Dressing - sometimes, it's just not as easy as you think.

Tuesday 16 April 2013

The Monstermorphosis

Once upon time, there was a little castle, where there lived a happy laughing baby and her unpsycho mother. But, although the baby and mother spent their days frolicking and gambolling together, the castle was under an evil spell, and as soon as night fell, both of them turned into terrible monsters. The baby started yowling and mewling and couldn't stop, and the mother turned into an nasty spitting, hissing harpie.

That mother, dear readers, is me; and that baby is of course Leya. For you see, as much as we are best of friends during the day, come 6pm, it seems that we turn into determined adversaries: me, craving sleep, and she doing her utmost to ensure I don't get it.

I call the change that comes over us the monstermorphosis, because it happens slowly but surely every evening.
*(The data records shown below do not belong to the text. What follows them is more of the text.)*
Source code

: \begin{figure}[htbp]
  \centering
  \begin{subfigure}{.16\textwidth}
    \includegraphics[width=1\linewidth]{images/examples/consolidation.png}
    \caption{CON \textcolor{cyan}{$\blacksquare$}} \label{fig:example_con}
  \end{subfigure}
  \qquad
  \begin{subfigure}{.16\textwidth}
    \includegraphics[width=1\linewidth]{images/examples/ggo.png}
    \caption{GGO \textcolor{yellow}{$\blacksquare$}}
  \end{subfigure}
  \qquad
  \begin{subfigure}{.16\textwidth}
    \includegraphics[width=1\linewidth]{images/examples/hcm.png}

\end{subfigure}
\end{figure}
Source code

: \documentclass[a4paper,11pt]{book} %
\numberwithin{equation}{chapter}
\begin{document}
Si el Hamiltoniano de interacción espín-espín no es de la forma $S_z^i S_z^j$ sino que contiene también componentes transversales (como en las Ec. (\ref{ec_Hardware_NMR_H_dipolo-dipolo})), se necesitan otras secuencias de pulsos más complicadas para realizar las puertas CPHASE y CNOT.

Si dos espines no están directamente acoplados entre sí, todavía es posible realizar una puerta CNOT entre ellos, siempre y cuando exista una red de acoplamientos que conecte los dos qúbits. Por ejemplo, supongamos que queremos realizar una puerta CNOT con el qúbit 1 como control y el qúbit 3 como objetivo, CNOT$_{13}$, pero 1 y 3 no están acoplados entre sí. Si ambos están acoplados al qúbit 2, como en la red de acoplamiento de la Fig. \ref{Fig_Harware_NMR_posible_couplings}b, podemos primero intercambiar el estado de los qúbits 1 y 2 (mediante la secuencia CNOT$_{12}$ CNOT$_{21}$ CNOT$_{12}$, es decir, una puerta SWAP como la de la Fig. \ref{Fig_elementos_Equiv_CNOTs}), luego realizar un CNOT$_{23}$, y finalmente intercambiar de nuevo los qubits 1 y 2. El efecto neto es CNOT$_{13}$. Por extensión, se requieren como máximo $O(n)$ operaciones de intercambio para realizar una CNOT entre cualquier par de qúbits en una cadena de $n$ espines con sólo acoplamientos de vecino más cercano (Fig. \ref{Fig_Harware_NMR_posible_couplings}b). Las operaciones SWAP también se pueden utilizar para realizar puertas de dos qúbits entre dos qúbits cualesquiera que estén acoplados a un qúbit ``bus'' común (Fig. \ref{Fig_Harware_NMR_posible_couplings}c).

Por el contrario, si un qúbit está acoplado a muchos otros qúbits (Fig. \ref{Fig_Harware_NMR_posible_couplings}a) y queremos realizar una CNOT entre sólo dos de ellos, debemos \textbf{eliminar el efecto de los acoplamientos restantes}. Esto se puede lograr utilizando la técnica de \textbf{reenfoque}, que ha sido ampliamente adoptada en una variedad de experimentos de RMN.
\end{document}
Our nights start like this: It's 6pm, and Leya has just finished her bath. She smells of her unique mixture of Elizabeth Ann's and savoury chicken (this baffles me a bit - why does her bath not dislodge this odour). She has that winsome after-bath appearance that babies get: hair in fluffy disarray, pink and fresh, and looking slightly like a chubby male silkworm now that winter's here and she is tucked into her striped velvety sleep sack.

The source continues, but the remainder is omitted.